(RECORDS FOR THIS EXERCISE Opens)
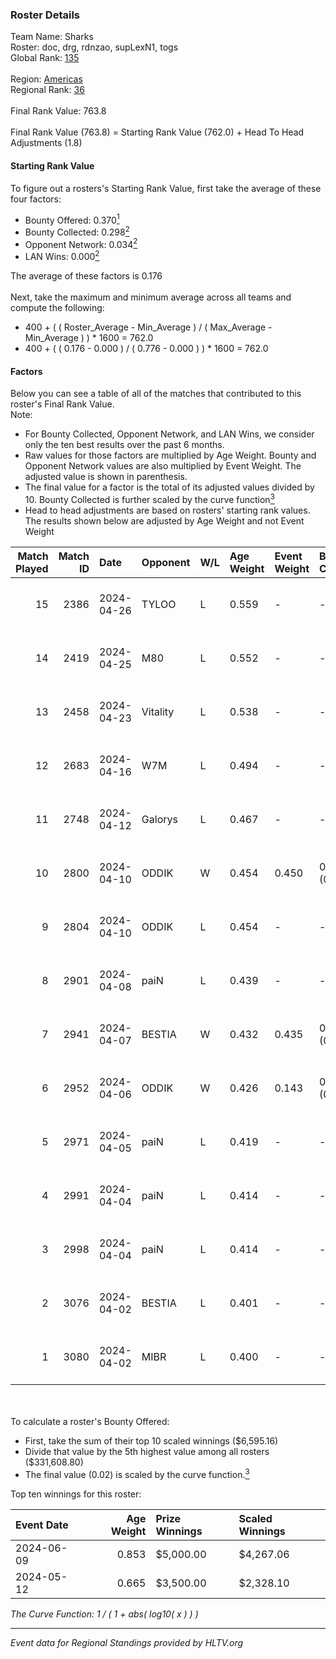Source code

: ### Roster Details<br />
Team Name: Sharks<br />
Roster: doc, drg, rdnzao, supLexN1, togs<br />
Global Rank: [135](../standings_global.md)<br />
<br />
Region: [Americas]( ../standings_americas.md)<br />
Regional Rank: [36]( ../standings_americas.md)<br />
<br />
Final Rank Value:  763.8<br />
<br />
Final Rank Value (763.8) = Starting Rank Value (762.0) + Head To Head Adjustments (1.8)<br />

#### Starting Rank Value<br />
To figure out a rosters's Starting Rank Value, first take the average of these four factors:<br />
- Bounty Offered: 0.370[<sup>1</sup>](#table2)
- Bounty Collected: 0.298[<sup>2</sup>](#table1)
- Opponent Network: 0.034[<sup>2</sup>](#table1)
- LAN Wins: 0.000[<sup>2</sup>](#table1)

The average of these factors is 0.176<br />
<br />
Next, take the maximum and minimum average across all teams and compute the following:<br />
- 400 + ( ( Roster_Average - Min_Average ) / ( Max_Average - Min_Average ) ) * 1600 = 762.0
- 400 + ( ( 0.176 - 0.000 ) / ( 0.776 - 0.000 ) ) * 1600 = 762.0


#### Factors<br />
Below you can see a table of all of the matches that contributed to this roster's Final Rank Value.<br />
Note:<br />

- For Bounty Collected, Opponent Network, and LAN Wins, we consider only the ten best results over the past 6 months.
- Raw values for those factors are multiplied by Age Weight. Bounty and Opponent Network values are also multiplied by Event Weight. The adjusted value is shown in parenthesis.
- The final value for a factor is the total of its adjusted values divided by 10. Bounty Collected is further scaled by the curve function[<sup>3</sup>](#curveFunction)
- Head to head adjustments are based on rosters' starting rank values. The results shown below are adjusted by Age Weight and not Event Weight
<span id="table1"></span><br />


| Match Played | Match ID | Date       | Opponent | W/L | Age Weight | Event Weight | Bounty Collected | Opponent Network | LAN Wins  | H2H Adj. | Roster                            |
| -: | -: | :- | :- | :- | :- | :- | :- | :- | :- | -: | :- |
|           15 |     2386 | 2024-04-26 | TYLOO    | L   | 0.559      | -            | -                | -                | -         |    -8.82 | doc, drg, rdnzao, supLexN1, togs  |
|           14 |     2419 | 2024-04-25 | M80      | L   | 0.552      | -            | -                | -                | -         |    -1.14 | doc, drg, rdnzao, supLexN1, togs  |
|           13 |     2458 | 2024-04-23 | Vitality | L   | 0.538      | -            | -                | -                | -         |    -0.04 | doc, drg, rdnzao, supLexN1, togs  |
|           12 |     2683 | 2024-04-16 | W7M      | L   | 0.494      | -            | -                | -                | -         |    -6.54 | doc, drg, rdnzao, supLexN1, togs  |
|           11 |     2748 | 2024-04-12 | Galorys  | L   | 0.467      | -            | -                | -                | -         |    -4.99 | doc, drg, rdnzao, supLexN1, togs  |
|           10 |     2800 | 2024-04-10 | ODDIK    | W   | 0.454      | 0.450        | 0.097 (0.020)    | 0.781 (0.160)    | 0 (0.000) |    10.43 | doc, drg, lukiz, rdnzao, supLexN1 |
|            9 |     2804 | 2024-04-10 | ODDIK    | L   | 0.454      | -            | -                | -                | -         |    -3.91 | doc, drg, lukiz, rdnzao, supLexN1 |
|            8 |     2901 | 2024-04-08 | paiN     | L   | 0.439      | -            | -                | -                | -         |    -0.33 | doc, drg, rdnzao, supLexN1, togs  |
|            7 |     2941 | 2024-04-07 | BESTIA   | W   | 0.432      | 0.435        | 0.095 (0.018)    | 0.731 (0.137)    | 0 (0.000) |    10.55 | doc, drg, rdnzao, supLexN1, togs  |
|            6 |     2952 | 2024-04-06 | ODDIK    | W   | 0.426      | 0.143        | 0.097 (0.006)    | 0.781 (0.048)    | 0 (0.000) |    10.32 | doc, drg, gafolo, supLexN1, togs  |
|            5 |     2971 | 2024-04-05 | paiN     | L   | 0.419      | -            | -                | -                | -         |    -0.27 | doc, drg, gafolo, supLexN1, togs  |
|            4 |     2991 | 2024-04-04 | paiN     | L   | 0.414      | -            | -                | -                | -         |    -0.27 | doc, drg, gafolo, supLexN1, togs  |
|            3 |     2998 | 2024-04-04 | paiN     | L   | 0.414      | -            | -                | -                | -         |    -0.27 | doc, drg, gafolo, supLexN1, togs  |
|            2 |     3076 | 2024-04-02 | BESTIA   | L   | 0.401      | -            | -                | -                | -         |    -2.60 | doc, drg, rdnzao, supLexN1, togs  |
|            1 |     3080 | 2024-04-02 | MIBR     | L   | 0.400      | -            | -                | -                | -         |    -0.31 | doc, drg, rdnzao, supLexN1, togs  |

<br />
<span id="table2"></span><br />
To calculate a roster's Bounty Offered:<br />

- First, take the sum of their top 10 scaled winnings ($6,595.16)
- Divide that value by the 5th highest value among all rosters ($331,608.80)
- The final value (0.02) is scaled by the curve function.[<sup>3</sup>](#curveFunction)

Top ten winnings for this roster:<br />

| Event Date | Age Weight | Prize Winnings | Scaled Winnings |
| :- | -: | :- | :- |
| 2024-06-09 |      0.853 | $5,000.00      | $4,267.06       |
| 2024-05-12 |      0.665 | $3,500.00      | $2,328.10       |


<span id="curveFunction"></span>_The Curve Function: 1 / ( 1 + abs( log10( x ) ) )_<br />

---
_Event data for Regional Standings provided by HLTV.org_<br />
(RECORDS FOR THIS EXERCISE Closes)
## AIM OF THE EXERCISE
Read the data above and pull out each line that holds the string "curveFunction".

## ANSWER SECTION
- The final value for a factor is the total of its adjusted values divided by 10. Bounty Collected is further scaled by the curve function[<sup>3</sup>](#curveFunction)
- The final value (0.02) is scaled by the curve function.[<sup>3</sup>](#curveFunction)
<span id="curveFunction"></span>_The Curve Function: 1 / ( 1 + abs( log10( x ) ) )_<br />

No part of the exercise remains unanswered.